Johnson loved being at Haas, he says, but wanted to explore other places; he was particularly drawn to Europe. For four years he served as vice president of student services at Central European University in Budapest, but with elderly parents he knew it was time to be closer to home.
A position at Dominican University of California gave him the opportunity too return to the U.S. Then the job opened up at Haas. His former colleagues reached out, and he was thrilled to return. His first day back in Berkeley was June 1.
REFLECTING THE HAAS BRAND
Two years before Johnson left Haas, Dean Richard Lyons introduced four defining principles of the school:
- Question the status quo
- Confidence without attitude
- Students always
- Beyond yourself
“They weren’t new principles,” Johnson says. “They were reflections of what students had been like for years, but now we were consciously saying that those were the things we were looking for.”

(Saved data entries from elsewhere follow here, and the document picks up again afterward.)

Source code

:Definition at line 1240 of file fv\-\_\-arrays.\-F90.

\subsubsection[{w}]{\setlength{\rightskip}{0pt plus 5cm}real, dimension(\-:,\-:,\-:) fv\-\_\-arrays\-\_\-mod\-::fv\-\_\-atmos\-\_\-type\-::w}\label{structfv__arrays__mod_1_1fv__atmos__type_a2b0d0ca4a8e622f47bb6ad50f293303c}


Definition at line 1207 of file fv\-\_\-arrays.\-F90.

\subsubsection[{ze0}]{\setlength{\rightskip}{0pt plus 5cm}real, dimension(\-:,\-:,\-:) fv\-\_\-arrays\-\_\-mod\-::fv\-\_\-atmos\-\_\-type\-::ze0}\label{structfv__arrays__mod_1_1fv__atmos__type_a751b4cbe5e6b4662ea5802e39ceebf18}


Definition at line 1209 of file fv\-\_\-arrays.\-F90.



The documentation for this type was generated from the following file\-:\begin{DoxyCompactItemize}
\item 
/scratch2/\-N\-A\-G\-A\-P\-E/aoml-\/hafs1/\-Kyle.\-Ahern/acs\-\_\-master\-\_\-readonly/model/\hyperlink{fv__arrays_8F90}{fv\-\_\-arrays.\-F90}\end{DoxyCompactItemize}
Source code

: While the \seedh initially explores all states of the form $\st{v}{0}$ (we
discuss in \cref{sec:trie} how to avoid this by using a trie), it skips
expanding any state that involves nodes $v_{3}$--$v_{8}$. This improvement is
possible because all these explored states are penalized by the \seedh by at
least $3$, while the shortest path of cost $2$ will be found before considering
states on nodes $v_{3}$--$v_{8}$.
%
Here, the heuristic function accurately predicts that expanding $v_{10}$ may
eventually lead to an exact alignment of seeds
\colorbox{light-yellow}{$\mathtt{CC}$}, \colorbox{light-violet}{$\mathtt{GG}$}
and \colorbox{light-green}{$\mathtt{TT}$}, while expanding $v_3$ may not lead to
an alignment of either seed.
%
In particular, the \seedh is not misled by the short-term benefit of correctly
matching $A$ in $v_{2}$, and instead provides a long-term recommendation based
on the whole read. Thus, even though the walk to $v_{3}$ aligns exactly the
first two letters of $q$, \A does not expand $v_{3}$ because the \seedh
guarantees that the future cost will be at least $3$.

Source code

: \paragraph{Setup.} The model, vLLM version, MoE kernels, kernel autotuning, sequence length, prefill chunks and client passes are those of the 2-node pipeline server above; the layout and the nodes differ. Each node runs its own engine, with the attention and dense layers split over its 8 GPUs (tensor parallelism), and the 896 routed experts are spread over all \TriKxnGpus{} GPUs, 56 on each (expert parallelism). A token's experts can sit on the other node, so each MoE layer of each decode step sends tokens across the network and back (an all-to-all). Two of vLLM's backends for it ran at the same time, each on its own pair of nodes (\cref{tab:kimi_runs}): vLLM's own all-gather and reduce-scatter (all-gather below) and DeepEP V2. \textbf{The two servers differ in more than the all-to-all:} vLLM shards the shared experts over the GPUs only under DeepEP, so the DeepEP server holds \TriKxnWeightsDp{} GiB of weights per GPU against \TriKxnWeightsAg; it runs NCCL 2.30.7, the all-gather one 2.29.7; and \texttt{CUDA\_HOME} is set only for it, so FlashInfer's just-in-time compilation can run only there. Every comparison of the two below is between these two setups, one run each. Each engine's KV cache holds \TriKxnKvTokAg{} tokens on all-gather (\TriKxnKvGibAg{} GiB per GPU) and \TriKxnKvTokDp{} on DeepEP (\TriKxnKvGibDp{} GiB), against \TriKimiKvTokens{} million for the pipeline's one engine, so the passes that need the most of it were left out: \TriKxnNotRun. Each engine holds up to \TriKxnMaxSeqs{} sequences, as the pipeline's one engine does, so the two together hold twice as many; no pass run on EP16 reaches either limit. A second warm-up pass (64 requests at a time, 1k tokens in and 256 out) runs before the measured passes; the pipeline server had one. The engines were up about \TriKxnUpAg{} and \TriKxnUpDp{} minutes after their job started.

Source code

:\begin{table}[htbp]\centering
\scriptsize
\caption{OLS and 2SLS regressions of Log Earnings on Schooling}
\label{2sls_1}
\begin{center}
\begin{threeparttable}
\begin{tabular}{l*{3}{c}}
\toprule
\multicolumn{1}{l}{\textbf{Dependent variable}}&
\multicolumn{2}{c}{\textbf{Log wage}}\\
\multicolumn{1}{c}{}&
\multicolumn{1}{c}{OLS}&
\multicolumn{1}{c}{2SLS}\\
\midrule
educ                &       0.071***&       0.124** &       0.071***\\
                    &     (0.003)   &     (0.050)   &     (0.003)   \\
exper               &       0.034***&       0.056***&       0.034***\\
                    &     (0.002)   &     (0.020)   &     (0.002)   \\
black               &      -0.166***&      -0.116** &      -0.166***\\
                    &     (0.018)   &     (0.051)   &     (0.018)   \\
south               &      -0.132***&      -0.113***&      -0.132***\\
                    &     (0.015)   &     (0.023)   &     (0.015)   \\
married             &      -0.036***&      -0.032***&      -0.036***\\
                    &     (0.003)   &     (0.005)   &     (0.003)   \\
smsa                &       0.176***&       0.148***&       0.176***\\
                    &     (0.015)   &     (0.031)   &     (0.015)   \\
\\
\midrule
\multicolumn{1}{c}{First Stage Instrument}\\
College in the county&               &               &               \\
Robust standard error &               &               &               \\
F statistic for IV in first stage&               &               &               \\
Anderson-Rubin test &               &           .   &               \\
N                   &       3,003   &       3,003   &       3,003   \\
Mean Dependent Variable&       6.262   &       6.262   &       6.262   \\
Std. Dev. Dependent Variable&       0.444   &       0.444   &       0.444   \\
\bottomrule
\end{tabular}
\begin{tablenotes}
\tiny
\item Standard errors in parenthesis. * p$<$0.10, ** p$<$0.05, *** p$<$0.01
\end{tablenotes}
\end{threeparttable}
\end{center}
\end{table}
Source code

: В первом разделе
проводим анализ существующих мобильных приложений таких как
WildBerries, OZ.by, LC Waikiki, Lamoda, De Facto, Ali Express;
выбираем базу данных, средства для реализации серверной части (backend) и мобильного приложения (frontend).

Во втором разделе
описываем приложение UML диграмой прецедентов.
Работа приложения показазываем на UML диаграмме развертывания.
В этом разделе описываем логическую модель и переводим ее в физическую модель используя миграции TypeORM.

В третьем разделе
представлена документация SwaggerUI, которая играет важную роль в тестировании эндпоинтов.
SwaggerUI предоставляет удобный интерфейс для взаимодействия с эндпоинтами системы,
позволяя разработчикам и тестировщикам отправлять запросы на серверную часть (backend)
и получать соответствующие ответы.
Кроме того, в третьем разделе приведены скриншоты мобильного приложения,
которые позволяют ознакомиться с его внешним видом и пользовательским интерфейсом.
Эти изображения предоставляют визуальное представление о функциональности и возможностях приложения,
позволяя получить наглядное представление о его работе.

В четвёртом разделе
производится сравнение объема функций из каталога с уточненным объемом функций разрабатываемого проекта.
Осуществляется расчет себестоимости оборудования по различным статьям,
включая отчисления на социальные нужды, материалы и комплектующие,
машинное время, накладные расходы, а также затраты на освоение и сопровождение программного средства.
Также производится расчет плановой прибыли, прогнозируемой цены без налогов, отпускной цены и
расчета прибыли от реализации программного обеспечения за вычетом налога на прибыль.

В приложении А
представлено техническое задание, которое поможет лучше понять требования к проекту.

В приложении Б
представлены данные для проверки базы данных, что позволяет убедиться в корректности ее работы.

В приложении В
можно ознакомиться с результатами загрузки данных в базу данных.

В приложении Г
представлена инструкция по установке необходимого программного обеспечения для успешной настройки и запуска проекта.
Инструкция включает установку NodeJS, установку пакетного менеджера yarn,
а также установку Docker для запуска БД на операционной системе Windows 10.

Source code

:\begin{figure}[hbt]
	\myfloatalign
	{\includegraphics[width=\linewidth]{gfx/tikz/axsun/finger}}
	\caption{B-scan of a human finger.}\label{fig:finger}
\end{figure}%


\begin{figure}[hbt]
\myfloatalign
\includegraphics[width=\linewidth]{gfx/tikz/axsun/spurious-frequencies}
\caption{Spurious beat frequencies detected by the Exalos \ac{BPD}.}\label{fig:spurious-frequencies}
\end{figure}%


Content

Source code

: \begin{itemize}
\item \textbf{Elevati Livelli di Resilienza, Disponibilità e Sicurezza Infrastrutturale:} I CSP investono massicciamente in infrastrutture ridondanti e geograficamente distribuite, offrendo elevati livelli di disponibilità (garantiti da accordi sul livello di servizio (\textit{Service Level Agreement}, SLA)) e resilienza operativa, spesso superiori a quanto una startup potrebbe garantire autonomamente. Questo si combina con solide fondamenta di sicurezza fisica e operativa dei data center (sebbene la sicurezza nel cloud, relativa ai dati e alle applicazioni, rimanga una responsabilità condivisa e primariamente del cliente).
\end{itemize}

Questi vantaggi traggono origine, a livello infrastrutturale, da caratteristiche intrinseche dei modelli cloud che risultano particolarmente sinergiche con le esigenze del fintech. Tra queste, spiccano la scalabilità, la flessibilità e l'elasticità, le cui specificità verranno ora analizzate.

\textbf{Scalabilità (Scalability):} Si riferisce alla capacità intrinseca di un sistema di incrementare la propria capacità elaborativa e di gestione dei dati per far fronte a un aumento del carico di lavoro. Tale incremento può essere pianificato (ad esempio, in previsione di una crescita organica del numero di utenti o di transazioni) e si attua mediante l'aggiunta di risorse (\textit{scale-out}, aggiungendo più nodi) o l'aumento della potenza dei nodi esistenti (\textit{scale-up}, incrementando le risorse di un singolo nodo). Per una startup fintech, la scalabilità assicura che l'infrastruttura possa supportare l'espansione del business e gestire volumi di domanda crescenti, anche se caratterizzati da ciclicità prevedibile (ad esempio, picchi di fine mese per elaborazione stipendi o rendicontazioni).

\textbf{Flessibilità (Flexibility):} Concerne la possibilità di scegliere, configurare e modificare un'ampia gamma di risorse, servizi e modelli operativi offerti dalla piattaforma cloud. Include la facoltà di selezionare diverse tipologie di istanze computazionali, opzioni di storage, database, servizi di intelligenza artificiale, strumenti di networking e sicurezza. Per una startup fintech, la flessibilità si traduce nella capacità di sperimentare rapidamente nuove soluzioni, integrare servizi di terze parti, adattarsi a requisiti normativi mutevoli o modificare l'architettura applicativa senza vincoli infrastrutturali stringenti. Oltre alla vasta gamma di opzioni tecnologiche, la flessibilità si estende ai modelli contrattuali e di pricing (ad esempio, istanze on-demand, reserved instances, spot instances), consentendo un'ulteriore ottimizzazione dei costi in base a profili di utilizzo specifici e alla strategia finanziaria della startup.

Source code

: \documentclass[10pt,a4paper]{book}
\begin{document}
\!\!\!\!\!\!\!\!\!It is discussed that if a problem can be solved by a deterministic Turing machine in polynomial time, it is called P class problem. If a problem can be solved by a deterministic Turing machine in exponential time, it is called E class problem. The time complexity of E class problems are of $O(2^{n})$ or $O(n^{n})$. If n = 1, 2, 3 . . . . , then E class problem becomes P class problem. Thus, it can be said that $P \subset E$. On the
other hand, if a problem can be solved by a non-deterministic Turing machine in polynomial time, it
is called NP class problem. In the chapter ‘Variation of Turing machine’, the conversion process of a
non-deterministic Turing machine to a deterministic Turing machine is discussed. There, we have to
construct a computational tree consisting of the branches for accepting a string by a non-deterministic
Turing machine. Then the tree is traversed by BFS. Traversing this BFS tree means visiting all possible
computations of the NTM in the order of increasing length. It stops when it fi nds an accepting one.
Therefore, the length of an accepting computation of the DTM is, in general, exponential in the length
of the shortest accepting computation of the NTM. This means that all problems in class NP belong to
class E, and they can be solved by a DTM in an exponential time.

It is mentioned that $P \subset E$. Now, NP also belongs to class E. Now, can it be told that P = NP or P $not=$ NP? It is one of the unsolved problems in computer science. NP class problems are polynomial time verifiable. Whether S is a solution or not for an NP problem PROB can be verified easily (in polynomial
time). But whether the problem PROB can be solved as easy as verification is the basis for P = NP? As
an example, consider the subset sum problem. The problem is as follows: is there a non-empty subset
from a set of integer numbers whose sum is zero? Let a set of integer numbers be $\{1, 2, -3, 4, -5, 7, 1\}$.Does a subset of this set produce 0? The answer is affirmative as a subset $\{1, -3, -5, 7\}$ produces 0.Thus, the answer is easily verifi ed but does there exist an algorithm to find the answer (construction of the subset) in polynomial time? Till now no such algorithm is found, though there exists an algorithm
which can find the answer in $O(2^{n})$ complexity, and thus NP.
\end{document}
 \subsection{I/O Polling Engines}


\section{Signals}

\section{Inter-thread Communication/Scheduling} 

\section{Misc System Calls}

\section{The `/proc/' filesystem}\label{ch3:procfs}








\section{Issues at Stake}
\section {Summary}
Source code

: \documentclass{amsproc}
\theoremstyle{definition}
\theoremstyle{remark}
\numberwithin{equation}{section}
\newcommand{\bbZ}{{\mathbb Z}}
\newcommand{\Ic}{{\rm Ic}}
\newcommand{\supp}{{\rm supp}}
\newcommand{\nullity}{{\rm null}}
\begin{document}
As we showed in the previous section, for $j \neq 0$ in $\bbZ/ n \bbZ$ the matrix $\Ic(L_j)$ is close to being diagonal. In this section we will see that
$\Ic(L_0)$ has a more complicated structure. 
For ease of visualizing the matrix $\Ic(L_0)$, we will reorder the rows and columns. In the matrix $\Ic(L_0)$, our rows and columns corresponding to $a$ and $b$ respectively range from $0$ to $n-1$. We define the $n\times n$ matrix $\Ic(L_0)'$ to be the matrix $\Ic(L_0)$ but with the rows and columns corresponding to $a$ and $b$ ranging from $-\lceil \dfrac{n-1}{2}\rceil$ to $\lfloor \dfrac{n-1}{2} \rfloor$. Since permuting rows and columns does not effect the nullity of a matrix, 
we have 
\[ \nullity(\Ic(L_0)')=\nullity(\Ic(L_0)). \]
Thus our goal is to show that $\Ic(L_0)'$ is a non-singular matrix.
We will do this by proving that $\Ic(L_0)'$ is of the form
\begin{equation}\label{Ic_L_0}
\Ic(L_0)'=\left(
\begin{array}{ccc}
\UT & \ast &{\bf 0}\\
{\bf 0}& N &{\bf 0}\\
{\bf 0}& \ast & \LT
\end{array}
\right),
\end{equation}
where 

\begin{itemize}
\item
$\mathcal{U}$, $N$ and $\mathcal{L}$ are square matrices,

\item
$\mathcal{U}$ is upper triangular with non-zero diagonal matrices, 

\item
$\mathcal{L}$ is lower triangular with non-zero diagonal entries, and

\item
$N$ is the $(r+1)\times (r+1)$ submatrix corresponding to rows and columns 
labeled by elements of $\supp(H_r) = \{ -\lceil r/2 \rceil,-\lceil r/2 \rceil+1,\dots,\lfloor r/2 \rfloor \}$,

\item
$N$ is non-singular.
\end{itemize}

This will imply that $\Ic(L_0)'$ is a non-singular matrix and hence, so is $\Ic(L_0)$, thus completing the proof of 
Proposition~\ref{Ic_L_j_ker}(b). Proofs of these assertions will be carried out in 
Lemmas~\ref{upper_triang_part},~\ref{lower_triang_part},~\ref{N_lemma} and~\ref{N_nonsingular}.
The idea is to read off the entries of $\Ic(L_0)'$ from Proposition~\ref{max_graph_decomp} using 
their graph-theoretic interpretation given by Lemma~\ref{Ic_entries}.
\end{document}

Johnson says he intends to focus on aligning program staff and the admissions team to bring in classes that reflect what he calls “the Haas brand” — and to make sure admissions searches effectively for candidates with the four core principles.
It begins with the application itself, Johnson says. Already, candidates are asked to explain how their experiences demonstrate the four principles. Only a few days into his new role, Johnson believes it’s too early to tell if he’ll make any changes to the application, but he knows finding candidates who appreciate the school’s cultural values is his goal.
MORE STUDENTS IN COMING YEARS
Another challenge Johnson is preparing to face: an expected increase in student population. The school is constructing a new building, and once the work is complete, Haas plans to bring more people in.
Johnson says the goal is to increase the number of students without impacting their learning experience negatively. The school wants to keep classes small and professors accessible. At the moment, he expects each cohort (there are four cohorts in each year) to increase by about 15 students for an overall increase of 15%, which would bring the entering class to 280 students.